Our relative proximity to London means that sometimes I get approached to host slightly different farm visits.
This month within the space of a week, Defra’s food and farming director Sarah Church and five agricultural engineers from the Chinese ministry of agriculture came to the farm.
Ms Church was accompanied by William White and Phil Bicknell from the NFU. We had a wide-ranging conversation on all the current topics from tractor weights to the BPS fiasco.
I was very impressed with her enthusiasm and common sense, which all bodes well for her new role.
She left to visit a livestock set-up and then a local contractor, so she should have had a good insight into what is currently exercising the thoughts of farmers in the South East and hopefully, nationally.
The Chinese visit was rewarding, but somewhat exhausting as an interpreter was used to relay information backwards and forwards.
Trying to deliver information on a wide range of topics in bite-sized sentences was a new skill that had to be rapidly learned.

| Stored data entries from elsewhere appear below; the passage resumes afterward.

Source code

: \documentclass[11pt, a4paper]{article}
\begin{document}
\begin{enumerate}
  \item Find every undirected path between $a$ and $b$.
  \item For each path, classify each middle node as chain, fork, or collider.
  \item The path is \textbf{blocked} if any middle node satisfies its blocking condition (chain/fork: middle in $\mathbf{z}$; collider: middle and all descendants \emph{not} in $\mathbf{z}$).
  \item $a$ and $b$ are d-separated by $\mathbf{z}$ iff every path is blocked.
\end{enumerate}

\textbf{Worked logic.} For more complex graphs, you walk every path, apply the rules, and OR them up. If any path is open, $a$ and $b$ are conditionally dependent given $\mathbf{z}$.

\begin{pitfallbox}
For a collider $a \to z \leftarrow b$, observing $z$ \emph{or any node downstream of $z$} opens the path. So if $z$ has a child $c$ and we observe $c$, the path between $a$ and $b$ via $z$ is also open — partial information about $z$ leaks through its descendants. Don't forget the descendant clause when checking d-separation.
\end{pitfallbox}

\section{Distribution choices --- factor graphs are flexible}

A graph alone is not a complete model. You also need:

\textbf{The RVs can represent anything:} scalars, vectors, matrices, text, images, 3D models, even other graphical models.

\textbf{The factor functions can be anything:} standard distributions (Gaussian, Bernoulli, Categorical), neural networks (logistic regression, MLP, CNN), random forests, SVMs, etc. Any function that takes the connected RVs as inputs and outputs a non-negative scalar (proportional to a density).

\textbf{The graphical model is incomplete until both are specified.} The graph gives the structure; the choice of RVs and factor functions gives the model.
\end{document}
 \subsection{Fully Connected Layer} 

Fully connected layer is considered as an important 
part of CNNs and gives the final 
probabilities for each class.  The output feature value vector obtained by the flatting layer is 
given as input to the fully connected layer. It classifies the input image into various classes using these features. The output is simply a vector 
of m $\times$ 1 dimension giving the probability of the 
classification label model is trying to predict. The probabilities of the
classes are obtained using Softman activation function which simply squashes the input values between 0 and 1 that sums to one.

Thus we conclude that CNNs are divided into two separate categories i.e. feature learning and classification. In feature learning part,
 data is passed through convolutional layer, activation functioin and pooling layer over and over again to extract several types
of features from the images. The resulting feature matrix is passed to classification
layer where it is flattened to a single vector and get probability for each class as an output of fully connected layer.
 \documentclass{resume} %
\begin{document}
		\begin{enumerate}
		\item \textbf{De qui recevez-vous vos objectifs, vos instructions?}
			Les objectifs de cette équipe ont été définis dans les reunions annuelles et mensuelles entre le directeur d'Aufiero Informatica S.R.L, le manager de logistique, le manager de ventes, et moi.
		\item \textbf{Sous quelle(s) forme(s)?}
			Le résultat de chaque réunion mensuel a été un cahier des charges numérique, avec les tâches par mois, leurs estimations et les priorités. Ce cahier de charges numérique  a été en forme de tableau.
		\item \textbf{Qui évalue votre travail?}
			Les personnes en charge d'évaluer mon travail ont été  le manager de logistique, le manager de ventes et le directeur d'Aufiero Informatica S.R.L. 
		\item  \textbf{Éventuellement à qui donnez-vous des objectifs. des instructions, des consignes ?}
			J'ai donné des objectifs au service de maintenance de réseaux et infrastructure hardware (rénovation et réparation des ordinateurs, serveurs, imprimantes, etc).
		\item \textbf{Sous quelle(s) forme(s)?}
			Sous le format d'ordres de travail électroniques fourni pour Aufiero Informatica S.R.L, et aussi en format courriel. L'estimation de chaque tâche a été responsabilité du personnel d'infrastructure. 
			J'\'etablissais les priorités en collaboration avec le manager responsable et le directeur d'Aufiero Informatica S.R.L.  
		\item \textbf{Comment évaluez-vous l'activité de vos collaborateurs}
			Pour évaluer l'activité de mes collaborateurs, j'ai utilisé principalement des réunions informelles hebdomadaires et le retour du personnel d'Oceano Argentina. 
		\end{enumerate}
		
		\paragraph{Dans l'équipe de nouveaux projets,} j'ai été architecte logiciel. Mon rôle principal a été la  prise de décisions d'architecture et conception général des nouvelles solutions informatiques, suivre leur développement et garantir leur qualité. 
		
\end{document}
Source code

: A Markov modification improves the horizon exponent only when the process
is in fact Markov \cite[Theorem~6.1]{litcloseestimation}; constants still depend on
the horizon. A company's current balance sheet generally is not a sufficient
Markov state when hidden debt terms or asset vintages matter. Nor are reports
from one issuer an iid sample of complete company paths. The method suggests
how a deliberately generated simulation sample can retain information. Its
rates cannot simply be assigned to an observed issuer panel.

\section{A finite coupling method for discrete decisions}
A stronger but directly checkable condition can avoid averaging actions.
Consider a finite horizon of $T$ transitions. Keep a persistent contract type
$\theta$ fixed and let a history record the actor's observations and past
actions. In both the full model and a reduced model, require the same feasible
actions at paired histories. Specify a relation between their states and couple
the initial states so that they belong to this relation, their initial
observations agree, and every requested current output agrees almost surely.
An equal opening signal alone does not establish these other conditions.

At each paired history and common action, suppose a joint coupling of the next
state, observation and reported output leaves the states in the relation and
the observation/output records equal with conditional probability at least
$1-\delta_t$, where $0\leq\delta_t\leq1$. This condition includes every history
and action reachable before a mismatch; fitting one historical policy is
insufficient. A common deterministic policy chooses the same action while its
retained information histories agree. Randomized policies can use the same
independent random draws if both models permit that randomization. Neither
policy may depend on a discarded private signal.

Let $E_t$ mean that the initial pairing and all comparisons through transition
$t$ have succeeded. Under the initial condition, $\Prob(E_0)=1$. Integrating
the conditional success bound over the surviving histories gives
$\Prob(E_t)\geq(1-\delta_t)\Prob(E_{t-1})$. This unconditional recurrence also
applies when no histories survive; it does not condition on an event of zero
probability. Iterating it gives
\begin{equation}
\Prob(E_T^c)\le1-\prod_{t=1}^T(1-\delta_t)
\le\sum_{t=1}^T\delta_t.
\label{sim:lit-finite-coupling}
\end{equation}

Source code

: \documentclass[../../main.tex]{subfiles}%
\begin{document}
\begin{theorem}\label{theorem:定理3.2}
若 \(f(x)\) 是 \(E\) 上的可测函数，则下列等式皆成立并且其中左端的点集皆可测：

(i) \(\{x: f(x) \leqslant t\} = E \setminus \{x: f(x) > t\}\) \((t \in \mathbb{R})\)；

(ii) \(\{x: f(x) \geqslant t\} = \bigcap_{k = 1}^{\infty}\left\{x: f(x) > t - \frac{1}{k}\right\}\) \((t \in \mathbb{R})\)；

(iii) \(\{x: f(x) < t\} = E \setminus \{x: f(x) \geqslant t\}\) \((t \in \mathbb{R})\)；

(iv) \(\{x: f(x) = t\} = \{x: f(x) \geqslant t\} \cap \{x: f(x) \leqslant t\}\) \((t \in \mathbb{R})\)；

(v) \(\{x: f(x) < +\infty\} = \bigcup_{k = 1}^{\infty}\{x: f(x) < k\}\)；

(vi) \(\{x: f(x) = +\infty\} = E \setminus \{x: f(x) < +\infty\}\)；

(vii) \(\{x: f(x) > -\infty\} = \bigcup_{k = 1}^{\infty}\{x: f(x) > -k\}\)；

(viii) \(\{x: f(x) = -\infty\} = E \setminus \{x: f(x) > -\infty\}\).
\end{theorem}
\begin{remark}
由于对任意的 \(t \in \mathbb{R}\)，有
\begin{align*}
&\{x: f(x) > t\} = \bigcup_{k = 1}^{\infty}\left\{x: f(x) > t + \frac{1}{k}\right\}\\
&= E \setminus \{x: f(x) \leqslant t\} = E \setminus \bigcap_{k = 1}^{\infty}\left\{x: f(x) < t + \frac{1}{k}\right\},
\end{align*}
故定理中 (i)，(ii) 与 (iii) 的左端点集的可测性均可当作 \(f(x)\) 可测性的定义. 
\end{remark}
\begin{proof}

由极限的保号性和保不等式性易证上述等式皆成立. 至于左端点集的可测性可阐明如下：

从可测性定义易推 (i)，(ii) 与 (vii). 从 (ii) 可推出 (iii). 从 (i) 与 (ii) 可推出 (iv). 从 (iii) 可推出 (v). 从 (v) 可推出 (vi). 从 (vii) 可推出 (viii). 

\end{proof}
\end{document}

They had many questions, but seemed much more interested in our lack of labour than in our large machinery, which was strange for engineers.
Surprisingly, mapping and the RLR system in particular seemed to generate a plethora of questions and the inevitable photos. Anyway, both visits left me feeling as though the time had been well spent.

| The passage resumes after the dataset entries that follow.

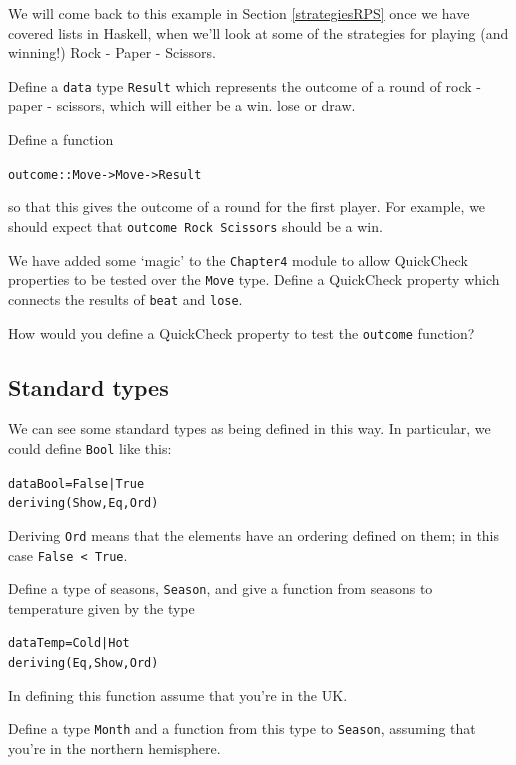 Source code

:We will come back to this example in Section \ref{strategiesRPS} once we have covered lists in Haskell, when we'll 
look at some of the strategies for playing (and winning!) Rock - Paper - Scissors.


\begin{exercises}

\item
Define a \texttt{data} type \texttt{Result} which represents the outcome of a round of rock - paper - scissors, which will either be a win. lose or draw.

\item
Define a function
\begin{alltt}
outcome :: Move -> Move -> Result
\end{alltt}
so that this gives the outcome of a round for the first player. For example, we should expect that \texttt{outcome Rock Scissors} should be a win.

\item
We have added some `magic' to the \texttt{Chapter4} module to allow QuickCheck properties to be tested over the \texttt{Move} type. Define a QuickCheck property which connects the results of \texttt{beat} and \texttt{lose}.

\item
How would you define a QuickCheck property to test the \texttt{outcome} function?

\end{exercises}

\subsection*{Standard types}

We can see some standard types as being defined in this way. In particular, we could define \texttt{Bool} like this:
\begin{alltt}
data Bool = False | True
            deriving (Show, Eq, Ord)
\end{alltt}
Deriving \texttt{Ord} means that the elements have an ordering defined on them; in this case \texttt{False < True}.

\begin{exercises}

\item
Define a type of seasons, \texttt{Season}, and give a function from seasons to temperature given by the type
\begin{alltt}
data Temp = Cold | Hot
            deriving (Eq, Show, Ord)
\end{alltt}
In defining this function assume that you're in the UK.

\item
Define a type \texttt{Month} and a function from this type to \texttt{Season}, assuming that you're in the northern hemisphere.

\end{exercises}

Meanwhile back on the farm, the worst areas of the gravel crops are really feeling the effects of a lack of moisture, with the lower leaves now completely dead on the wheat.
On the better soils the wheat is green from top to bottom with excellent results from this year’s expensive fungicide programme.
As each fungicide timing for the wheat loomed up, rain was forecast, so the opportunity to save money never really materialised.
At over £100/ha it is a sizeable investment at current grain prices, even if most of it is milling wheat.
By the time I pen the next report, we will be well into harvest and will know if the money was well spent.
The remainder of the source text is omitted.